[[ PROVIDED DATA, beginning ]]

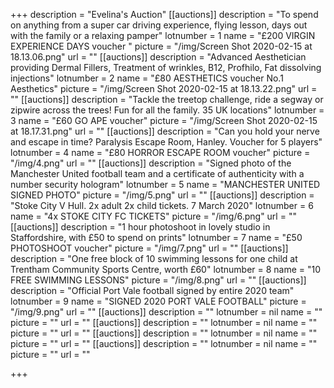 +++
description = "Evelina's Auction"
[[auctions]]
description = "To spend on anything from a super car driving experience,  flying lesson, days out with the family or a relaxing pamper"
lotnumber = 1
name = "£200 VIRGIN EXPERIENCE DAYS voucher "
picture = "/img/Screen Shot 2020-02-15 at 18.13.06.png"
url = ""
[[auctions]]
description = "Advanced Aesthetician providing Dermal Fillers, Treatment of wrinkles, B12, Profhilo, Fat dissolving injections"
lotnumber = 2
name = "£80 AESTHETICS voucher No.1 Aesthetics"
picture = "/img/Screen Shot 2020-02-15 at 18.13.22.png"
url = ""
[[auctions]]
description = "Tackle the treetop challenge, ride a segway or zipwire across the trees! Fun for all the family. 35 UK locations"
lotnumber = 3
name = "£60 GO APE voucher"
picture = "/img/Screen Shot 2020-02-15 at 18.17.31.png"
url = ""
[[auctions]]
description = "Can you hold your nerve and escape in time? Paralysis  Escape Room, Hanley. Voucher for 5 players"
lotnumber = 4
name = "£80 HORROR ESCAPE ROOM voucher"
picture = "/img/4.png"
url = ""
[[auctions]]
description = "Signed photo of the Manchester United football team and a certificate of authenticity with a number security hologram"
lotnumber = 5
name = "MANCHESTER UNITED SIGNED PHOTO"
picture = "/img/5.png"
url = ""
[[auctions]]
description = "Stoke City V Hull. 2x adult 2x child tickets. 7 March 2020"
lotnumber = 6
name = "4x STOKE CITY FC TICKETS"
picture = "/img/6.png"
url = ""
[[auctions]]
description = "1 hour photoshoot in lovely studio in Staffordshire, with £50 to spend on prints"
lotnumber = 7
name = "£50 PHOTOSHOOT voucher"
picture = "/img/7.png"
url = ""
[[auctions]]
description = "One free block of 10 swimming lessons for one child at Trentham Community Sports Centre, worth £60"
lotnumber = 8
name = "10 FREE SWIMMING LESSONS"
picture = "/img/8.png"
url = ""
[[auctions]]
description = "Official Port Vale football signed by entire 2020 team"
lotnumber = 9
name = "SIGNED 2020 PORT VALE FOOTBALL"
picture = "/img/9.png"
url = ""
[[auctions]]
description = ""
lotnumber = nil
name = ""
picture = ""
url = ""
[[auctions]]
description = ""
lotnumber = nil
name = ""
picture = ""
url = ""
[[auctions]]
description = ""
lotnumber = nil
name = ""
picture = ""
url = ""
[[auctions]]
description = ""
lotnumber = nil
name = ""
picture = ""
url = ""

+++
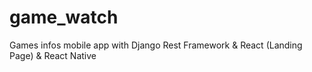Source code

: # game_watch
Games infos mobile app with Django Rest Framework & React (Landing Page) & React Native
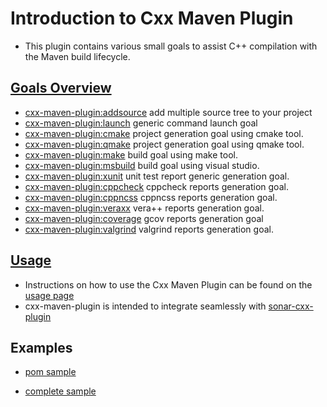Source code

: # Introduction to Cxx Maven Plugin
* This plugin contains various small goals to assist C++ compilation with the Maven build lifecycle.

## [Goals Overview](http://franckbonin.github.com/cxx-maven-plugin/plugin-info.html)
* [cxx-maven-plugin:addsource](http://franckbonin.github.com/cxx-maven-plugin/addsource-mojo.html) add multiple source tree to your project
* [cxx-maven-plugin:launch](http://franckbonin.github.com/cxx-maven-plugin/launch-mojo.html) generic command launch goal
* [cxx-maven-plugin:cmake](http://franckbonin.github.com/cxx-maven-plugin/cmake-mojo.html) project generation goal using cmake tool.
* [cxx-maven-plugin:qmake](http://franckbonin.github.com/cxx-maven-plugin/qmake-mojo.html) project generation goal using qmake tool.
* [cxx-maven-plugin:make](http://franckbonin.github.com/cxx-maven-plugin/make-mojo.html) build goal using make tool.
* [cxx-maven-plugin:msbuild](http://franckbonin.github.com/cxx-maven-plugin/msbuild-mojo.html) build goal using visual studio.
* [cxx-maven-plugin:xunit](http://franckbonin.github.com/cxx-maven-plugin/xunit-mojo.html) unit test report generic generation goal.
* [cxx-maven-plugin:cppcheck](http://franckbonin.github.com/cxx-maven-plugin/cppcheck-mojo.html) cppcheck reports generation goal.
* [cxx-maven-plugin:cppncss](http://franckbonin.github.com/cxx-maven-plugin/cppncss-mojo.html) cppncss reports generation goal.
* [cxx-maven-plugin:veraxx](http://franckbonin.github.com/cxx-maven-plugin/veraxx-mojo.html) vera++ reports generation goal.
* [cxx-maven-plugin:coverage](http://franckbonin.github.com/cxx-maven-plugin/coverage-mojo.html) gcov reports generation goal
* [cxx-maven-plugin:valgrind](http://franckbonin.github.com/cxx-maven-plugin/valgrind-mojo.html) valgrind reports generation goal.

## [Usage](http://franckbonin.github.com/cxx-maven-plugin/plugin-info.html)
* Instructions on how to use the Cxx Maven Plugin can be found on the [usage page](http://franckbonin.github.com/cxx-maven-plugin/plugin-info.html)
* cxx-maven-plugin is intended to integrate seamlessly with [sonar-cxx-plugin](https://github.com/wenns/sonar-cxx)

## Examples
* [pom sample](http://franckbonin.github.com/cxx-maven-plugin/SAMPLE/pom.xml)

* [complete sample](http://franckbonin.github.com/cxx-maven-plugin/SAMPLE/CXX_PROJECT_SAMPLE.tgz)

[[ PROVIDED DATA, end ]]
[[ PROVIDED DATA, beginning ]]

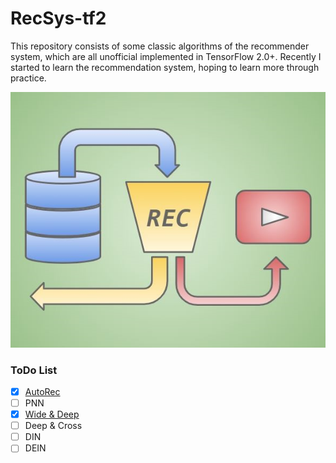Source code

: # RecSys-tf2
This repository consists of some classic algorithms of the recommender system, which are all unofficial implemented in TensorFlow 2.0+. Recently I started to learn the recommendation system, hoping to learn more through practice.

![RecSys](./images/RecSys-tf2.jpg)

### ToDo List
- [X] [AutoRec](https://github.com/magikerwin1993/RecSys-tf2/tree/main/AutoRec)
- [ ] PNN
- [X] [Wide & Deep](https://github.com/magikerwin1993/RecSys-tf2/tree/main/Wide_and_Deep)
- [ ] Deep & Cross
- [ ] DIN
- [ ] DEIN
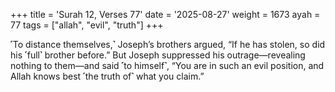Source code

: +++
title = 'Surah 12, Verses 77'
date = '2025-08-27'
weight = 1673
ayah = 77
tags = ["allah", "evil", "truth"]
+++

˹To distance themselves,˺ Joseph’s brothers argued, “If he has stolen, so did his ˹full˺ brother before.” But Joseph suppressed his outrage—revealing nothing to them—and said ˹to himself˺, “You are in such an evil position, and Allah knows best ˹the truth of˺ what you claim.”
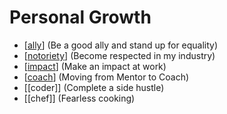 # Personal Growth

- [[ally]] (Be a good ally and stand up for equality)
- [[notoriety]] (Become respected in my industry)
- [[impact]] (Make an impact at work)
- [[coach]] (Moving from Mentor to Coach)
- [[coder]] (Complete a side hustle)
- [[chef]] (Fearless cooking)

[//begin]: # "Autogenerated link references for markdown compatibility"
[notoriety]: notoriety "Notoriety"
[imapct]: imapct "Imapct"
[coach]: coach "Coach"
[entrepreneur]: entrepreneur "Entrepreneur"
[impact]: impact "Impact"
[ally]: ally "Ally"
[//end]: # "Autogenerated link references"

[[ PROVIDED DATA, end ]]
[[ PROVIDED DATA, beginning ]]

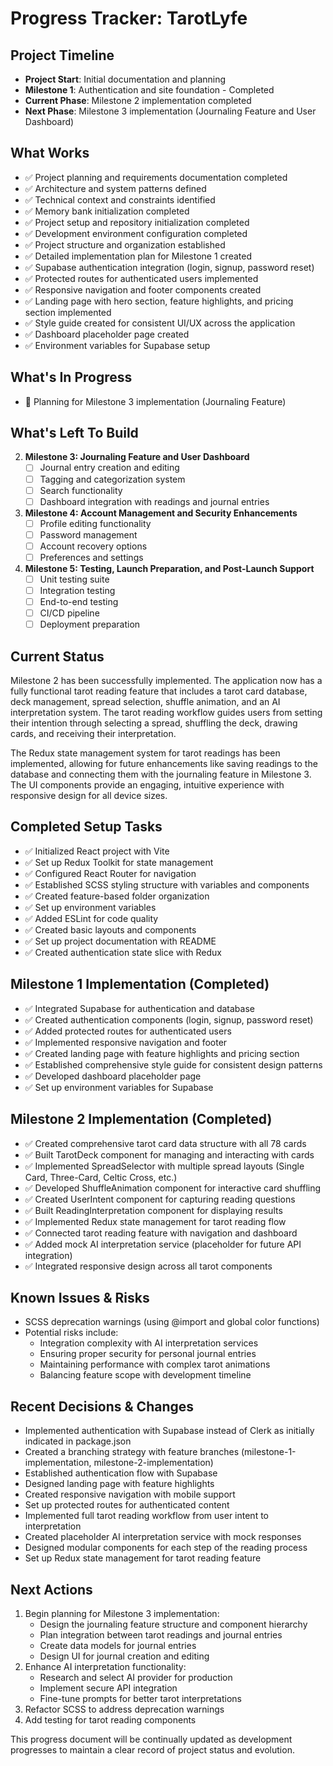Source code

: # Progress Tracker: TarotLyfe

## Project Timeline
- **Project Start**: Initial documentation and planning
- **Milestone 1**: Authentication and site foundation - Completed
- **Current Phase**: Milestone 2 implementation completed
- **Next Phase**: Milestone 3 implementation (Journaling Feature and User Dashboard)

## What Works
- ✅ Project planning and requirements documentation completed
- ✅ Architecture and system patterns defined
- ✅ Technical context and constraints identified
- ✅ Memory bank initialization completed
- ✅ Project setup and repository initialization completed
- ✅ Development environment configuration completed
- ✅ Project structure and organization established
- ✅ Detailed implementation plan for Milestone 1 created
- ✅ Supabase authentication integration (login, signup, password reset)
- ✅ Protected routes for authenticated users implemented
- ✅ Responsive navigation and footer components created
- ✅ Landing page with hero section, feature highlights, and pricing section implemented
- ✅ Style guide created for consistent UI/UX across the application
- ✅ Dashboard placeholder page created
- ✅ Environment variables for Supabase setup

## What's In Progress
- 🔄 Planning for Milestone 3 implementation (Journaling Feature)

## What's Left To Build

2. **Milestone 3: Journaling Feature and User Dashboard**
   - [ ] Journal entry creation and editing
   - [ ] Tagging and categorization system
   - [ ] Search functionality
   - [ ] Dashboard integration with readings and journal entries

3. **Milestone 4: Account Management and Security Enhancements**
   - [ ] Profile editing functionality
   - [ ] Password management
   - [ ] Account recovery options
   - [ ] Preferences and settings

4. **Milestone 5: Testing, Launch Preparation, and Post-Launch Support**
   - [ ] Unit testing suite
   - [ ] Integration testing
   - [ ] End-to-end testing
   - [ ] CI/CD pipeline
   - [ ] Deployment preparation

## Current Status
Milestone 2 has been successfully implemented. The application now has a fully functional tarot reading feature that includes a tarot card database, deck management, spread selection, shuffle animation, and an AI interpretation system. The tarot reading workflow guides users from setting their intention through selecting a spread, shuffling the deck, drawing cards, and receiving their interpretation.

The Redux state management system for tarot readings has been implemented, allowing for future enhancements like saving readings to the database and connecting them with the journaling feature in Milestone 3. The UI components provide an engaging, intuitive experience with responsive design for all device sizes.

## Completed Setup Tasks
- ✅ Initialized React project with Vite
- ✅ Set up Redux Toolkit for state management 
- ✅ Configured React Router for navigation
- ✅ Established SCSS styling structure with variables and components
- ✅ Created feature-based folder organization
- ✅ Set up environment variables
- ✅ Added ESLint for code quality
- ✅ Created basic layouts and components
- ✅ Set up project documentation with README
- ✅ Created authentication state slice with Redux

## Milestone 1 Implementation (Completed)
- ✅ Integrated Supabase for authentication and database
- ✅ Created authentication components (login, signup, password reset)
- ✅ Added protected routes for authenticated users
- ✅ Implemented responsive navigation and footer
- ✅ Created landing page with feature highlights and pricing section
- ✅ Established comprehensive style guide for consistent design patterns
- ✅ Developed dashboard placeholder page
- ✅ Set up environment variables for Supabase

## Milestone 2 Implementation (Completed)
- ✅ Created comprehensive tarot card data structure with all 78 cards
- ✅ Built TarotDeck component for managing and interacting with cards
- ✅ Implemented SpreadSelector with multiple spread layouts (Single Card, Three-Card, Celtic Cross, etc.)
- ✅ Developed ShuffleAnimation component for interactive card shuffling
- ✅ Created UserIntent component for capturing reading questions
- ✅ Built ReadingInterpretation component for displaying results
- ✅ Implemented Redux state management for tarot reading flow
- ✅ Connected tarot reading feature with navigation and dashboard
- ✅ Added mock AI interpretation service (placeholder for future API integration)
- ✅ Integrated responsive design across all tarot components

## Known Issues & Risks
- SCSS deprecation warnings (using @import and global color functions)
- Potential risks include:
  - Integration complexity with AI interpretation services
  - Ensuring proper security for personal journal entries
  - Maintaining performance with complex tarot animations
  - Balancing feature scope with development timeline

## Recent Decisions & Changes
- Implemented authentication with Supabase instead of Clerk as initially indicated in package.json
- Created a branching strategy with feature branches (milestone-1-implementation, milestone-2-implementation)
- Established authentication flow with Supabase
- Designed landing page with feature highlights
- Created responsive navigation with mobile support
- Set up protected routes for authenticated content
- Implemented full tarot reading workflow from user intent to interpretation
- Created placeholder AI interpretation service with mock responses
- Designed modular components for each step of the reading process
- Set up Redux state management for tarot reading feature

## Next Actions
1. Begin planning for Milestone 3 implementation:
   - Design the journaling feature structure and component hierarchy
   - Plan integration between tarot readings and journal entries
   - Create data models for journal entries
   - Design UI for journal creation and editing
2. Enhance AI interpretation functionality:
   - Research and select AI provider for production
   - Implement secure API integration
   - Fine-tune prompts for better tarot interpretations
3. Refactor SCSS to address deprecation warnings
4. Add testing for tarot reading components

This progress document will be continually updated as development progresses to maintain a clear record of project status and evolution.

[[ PROVIDED DATA, end ]]

* **WHAT TO DO**:
Wherever the string "Deep" occurs in the data, copy the line that holds it.

* **REPLY TO THE EXERCISE**:
- [X] [Wide & Deep](https://github.com/magikerwin1993/RecSys-tf2/tree/main/Wide_and_Deep)
- [ ] Deep & Cross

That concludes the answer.